**GOAL OF THE EXERCISE:** Print each record below precisely, with every picture left out of the copy.
——
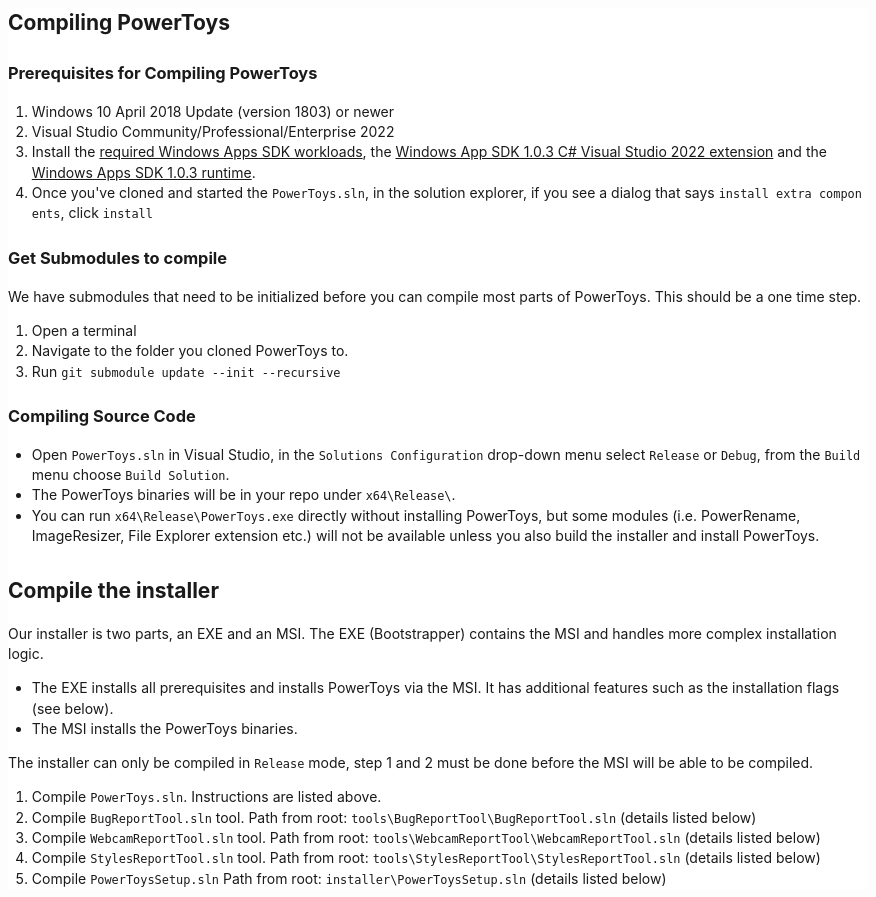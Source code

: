 ## Compiling PowerToys

### Prerequisites for Compiling PowerToys

1. Windows 10 April 2018 Update (version 1803) or newer
2. Visual Studio Community/Professional/Enterprise 2022
3. Install the [required Windows Apps SDK workloads](https://docs.microsoft.com/en-us/windows/apps/windows-app-sdk/set-up-your-development-environment?tabs=vs-2022-17-1-a%2Cvs-2022-17-1-b#required-workloads-and-components), the [Windows App SDK 1.0.3 C# Visual Studio 2022 extension](https://docs.microsoft.com/en-us/windows/apps/windows-app-sdk/downloads) and the [Windows Apps SDK 1.0.3 runtime](https://docs.microsoft.com/en-us/windows/apps/windows-app-sdk/downloads#windows-app-sdk-10).
4. Once you've cloned and started the `PowerToys.sln`, in the solution explorer, if you see a dialog that says `install extra components`, click `install`

### Get Submodules to compile
We have submodules that need to be initialized before you can compile most parts of PowerToys.  This should be a one time step.

1. Open a terminal
2. Navigate to the folder you cloned PowerToys to.
3. Run `git submodule update --init --recursive`

### Compiling Source Code

- Open `PowerToys.sln` in Visual Studio, in the `Solutions Configuration` drop-down menu select `Release` or `Debug`, from the `Build` menu choose `Build Solution`.
- The PowerToys binaries will be in your repo under `x64\Release\`.
- You can run `x64\Release\PowerToys.exe` directly without installing PowerToys, but some modules (i.e. PowerRename, ImageResizer, File Explorer extension etc.) will not be available unless you also build the installer and install PowerToys.

## Compile the installer

Our installer is two parts, an EXE and an MSI.  The EXE (Bootstrapper) contains the MSI and handles more complex installation logic. 
- The EXE installs all prerequisites and installs PowerToys via the MSI. It has additional features such as the installation flags (see below).
- The MSI installs the PowerToys binaries.

The installer can only be compiled in `Release` mode, step 1 and 2 must be done before the MSI will be able to be compiled.

1. Compile `PowerToys.sln`. Instructions are listed above.
2. Compile `BugReportTool.sln` tool. Path from root: `tools\BugReportTool\BugReportTool.sln` (details listed below)
3. Compile `WebcamReportTool.sln` tool. Path from root: `tools\WebcamReportTool\WebcamReportTool.sln` (details listed below)
3. Compile `StylesReportTool.sln` tool. Path from root: `tools\StylesReportTool\StylesReportTool.sln` (details listed below)
4. Compile `PowerToysSetup.sln` Path from root: `installer\PowerToysSetup.sln` (details listed below)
——
**ANSWER TO THE EXERCISE:**
Source code

: ## Compiling PowerToys

### Prerequisites for Compiling PowerToys

1. Windows 10 April 2018 Update (version 1803) or newer
2. Visual Studio Community/Professional/Enterprise 2022
3. Install the [required Windows Apps SDK workloads](https://docs.microsoft.com/en-us/windows/apps/windows-app-sdk/set-up-your-development-environment?tabs=vs-2022-17-1-a%2Cvs-2022-17-1-b#required-workloads-and-components), the [Windows App SDK 1.0.3 C# Visual Studio 2022 extension](https://docs.microsoft.com/en-us/windows/apps/windows-app-sdk/downloads) and the [Windows Apps SDK 1.0.3 runtime](https://docs.microsoft.com/en-us/windows/apps/windows-app-sdk/downloads#windows-app-sdk-10).
4. Once you've cloned and started the `PowerToys.sln`, in the solution explorer, if you see a dialog that says `install extra components`, click `install`

### Get Submodules to compile
We have submodules that need to be initialized before you can compile most parts of PowerToys.  This should be a one time step.

1. Open a terminal
2. Navigate to the folder you cloned PowerToys to.
3. Run `git submodule update --init --recursive`

### Compiling Source Code

- Open `PowerToys.sln` in Visual Studio, in the `Solutions Configuration` drop-down menu select `Release` or `Debug`, from the `Build` menu choose `Build Solution`.
- The PowerToys binaries will be in your repo under `x64\Release\`.
- You can run `x64\Release\PowerToys.exe` directly without installing PowerToys, but some modules (i.e. PowerRename, ImageResizer, File Explorer extension etc.) will not be available unless you also build the installer and install PowerToys.

## Compile the installer

Our installer is two parts, an EXE and an MSI.  The EXE (Bootstrapper) contains the MSI and handles more complex installation logic. 
- The EXE installs all prerequisites and installs PowerToys via the MSI. It has additional features such as the installation flags (see below).
- The MSI installs the PowerToys binaries.

The installer can only be compiled in `Release` mode, step 1 and 2 must be done before the MSI will be able to be compiled.

1. Compile `PowerToys.sln`. Instructions are listed above.
2. Compile `BugReportTool.sln` tool. Path from root: `tools\BugReportTool\BugReportTool.sln` (details listed below)
3. Compile `WebcamReportTool.sln` tool. Path from root: `tools\WebcamReportTool\WebcamReportTool.sln` (details listed below)
3. Compile `StylesReportTool.sln` tool. Path from root: `tools\StylesReportTool\StylesReportTool.sln` (details listed below)
4. Compile `PowerToysSetup.sln` Path from root: `installer\PowerToysSetup.sln` (details listed below)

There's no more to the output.